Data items
= Beginning of Section =
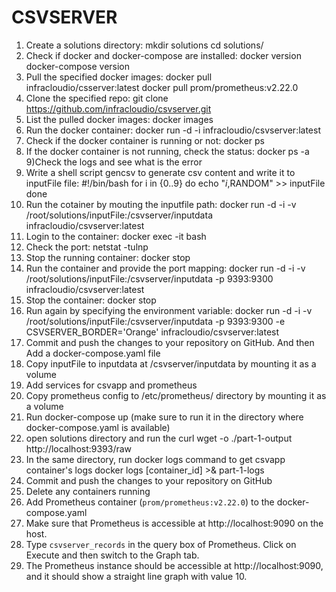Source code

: # CSVSERVER
1) Create a solutions directory: 
  mkdir solutions
  cd solutions/
2) Check if docker and docker-compose are installed:
  docker version
  docker-compose version
3) Pull the specified docker images:
  docker pull infracloudio/csserver:latest
  docker pull prom/prometheus:v2.22.0
4) Clone the specified repo:
  git clone https://github.com/infracloudio/csvserver.git
5) List the pulled docker images:
  docker images
6) Run the docker container:
  docker run -d -i infracloudio/csvserver:latest
7) Check if the docker container is running or not:
  docker ps
8) If the docker container is not running, check the status:
  docker ps -a
9)Check the logs and see what is the error
10) Write a shell script gencsv to generate csv content and write it to inputFile file:
  #!/bin/bash
  for i in {0..9}
   do
  echo "$i,$RANDOM" >> inputFile
  done
11) Run the cotainer by mouting the inputfile path:
   docker run -d -i -v /root/solutions/inputFile:/csvserver/inputdata infracloudio/csvserver:latest
12) Login to the container:
  docker exec -it <container-id> bash
13) Check the port:
  netstat -tulnp
14) Stop the running container:
  docker stop <container-id>
15) Run the container and provide the port mapping:
  docker run -d -i -v /root/solutions/inputFile:/csvserver/inputdata -p 9393:9300 infracloudio/csvserver:latest
16) Stop the container:
  docker stop <container-id>
17) Run again by specifying the environment variable:
  docker run -d -i -v /root/solutions/inputFile:/csvserver/inputdata -p 9393:9300 -e CSVSERVER_BORDER='Orange' infracloudio/csvserver:latest
18) Commit and push the changes to your repository on GitHub. And then Add a docker-compose.yaml file
19) Copy inputFile to inputdata at /csvserver/inputdata by mounting it as a volume
20) Add services for csvapp and prometheus
21) Copy prometheus config to /etc/prometheus/ directory by mounting it as a volume
22) Run docker-compose up (make sure to run it in the directory where docker-compose.yaml is available)
23) open solutions directory and run the curl wget -o ./part-1-output http://localhost:9393/raw
24) In the same directory, run docker logs command to get csvapp container's logs docker logs [container_id] >& part-1-logs
25) Commit and push the changes to your repository on GitHub
26) Delete any containers running
27) Add Prometheus container (`prom/prometheus:v2.22.0`) to the docker-compose.yaml 
28) Make sure that Prometheus is accessible at http://localhost:9090 on the host.
29) Type `csvserver_records` in the query box of Prometheus. Click on Execute and then switch to the Graph tab.
30) The Prometheus instance should be accessible at http://localhost:9090, and it should show a straight line graph with value 10.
= End of Section =
*What you are asked to do*: Repeat exactly and only the lines from the start of the data above through the line that holds "16) Stop the", inclusive. Pictures do not belong in the copy.

*Solution to the problem*:
Source code

: # CSVSERVER
1) Create a solutions directory: 
  mkdir solutions
  cd solutions/
2) Check if docker and docker-compose are installed:
  docker version
  docker-compose version
3) Pull the specified docker images:
  docker pull infracloudio/csserver:latest
  docker pull prom/prometheus:v2.22.0
4) Clone the specified repo:
  git clone https://github.com/infracloudio/csvserver.git
5) List the pulled docker images:
  docker images
6) Run the docker container:
  docker run -d -i infracloudio/csvserver:latest
7) Check if the docker container is running or not:
  docker ps
8) If the docker container is not running, check the status:
  docker ps -a
9)Check the logs and see what is the error
10) Write a shell script gencsv to generate csv content and write it to inputFile file:
  #!/bin/bash
  for i in {0..9}
   do
  echo "$i,$RANDOM" >> inputFile
  done
11) Run the cotainer by mouting the inputfile path:
   docker run -d -i -v /root/solutions/inputFile:/csvserver/inputdata infracloudio/csvserver:latest
12) Login to the container:
  docker exec -it <container-id> bash
13) Check the port:
  netstat -tulnp
14) Stop the running container:
  docker stop <container-id>
15) Run the container and provide the port mapping:
  docker run -d -i -v /root/solutions/inputFile:/csvserver/inputdata -p 9393:9300 infracloudio/csvserver:latest
16) Stop the container:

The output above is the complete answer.